* TASK BRIEF
Only certain lines below are wanted: those starting at the line containing "and where $z=0$" and ending at the line containing "its end face.", both included, each retyped exactly.
%%
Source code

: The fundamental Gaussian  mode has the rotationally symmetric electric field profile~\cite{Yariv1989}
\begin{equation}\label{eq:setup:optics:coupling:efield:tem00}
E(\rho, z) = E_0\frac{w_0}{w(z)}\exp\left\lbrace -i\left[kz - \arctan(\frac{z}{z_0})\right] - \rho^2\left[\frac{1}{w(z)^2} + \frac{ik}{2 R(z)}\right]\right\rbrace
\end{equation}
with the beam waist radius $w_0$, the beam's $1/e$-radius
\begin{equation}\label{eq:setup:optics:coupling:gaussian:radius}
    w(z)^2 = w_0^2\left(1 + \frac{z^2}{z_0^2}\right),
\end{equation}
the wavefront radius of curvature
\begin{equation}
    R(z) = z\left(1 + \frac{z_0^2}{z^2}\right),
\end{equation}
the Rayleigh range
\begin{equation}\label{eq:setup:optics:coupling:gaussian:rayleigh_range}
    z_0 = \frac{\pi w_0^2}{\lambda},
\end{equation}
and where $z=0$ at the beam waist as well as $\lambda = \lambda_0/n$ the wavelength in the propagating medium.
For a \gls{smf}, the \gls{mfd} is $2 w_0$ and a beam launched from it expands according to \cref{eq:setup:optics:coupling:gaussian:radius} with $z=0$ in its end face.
%%
%%
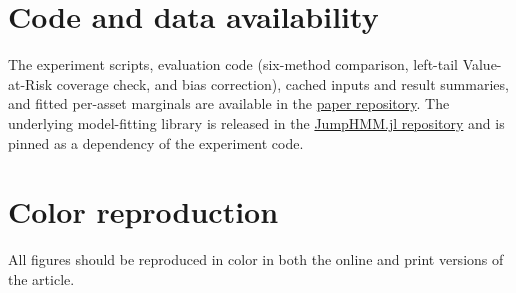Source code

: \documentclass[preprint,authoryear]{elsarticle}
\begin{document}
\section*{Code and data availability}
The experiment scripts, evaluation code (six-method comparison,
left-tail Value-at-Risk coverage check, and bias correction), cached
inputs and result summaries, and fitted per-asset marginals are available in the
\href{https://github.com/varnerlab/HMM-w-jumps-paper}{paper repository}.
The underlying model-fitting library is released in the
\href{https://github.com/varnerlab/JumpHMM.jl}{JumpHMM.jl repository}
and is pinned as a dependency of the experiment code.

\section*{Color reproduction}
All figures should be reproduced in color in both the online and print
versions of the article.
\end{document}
%%
%%
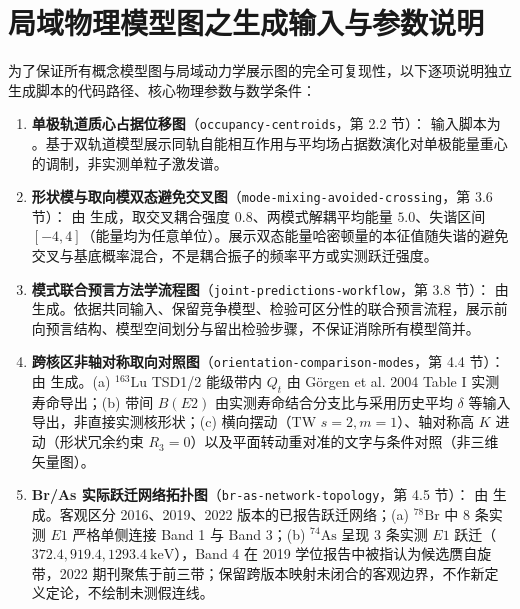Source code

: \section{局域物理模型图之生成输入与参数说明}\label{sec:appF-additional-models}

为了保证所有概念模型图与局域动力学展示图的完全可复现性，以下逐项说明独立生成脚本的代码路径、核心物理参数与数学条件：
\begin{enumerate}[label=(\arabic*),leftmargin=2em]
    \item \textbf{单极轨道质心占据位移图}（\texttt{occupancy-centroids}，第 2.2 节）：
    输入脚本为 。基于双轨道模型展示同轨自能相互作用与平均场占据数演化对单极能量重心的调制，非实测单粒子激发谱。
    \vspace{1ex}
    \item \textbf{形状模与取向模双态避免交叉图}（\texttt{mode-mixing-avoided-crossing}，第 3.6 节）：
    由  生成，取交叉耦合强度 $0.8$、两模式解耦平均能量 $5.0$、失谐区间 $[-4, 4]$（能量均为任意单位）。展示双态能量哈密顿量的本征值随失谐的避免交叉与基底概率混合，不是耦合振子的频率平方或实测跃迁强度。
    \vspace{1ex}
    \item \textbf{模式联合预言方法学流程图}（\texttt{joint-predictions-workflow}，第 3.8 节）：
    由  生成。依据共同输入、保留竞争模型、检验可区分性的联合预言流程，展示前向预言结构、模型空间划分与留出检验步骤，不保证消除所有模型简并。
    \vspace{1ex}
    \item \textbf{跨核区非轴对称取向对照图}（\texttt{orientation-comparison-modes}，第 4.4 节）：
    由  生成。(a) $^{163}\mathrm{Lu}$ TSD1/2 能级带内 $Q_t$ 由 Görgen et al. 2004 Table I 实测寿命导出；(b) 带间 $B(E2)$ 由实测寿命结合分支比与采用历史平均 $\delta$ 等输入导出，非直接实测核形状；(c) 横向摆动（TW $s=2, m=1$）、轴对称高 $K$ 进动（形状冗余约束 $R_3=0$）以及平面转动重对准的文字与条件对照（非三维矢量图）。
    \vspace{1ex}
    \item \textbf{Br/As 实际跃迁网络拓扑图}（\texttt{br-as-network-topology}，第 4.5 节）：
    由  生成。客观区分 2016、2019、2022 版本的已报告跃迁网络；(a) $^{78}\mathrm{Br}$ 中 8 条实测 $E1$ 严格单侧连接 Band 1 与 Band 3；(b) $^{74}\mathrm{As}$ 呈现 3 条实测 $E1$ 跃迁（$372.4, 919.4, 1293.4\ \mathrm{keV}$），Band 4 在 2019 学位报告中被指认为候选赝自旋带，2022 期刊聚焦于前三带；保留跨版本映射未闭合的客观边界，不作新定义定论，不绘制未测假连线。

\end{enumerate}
%%
* ANSWER TO THE PROBLEM
and where $z=0$ at the beam waist as well as $\lambda = \lambda_0/n$ the wavelength in the propagating medium.
For a \gls{smf}, the \gls{mfd} is $2 w_0$ and a beam launched from it expands according to \cref{eq:setup:optics:coupling:gaussian:radius} with $z=0$ in its end face.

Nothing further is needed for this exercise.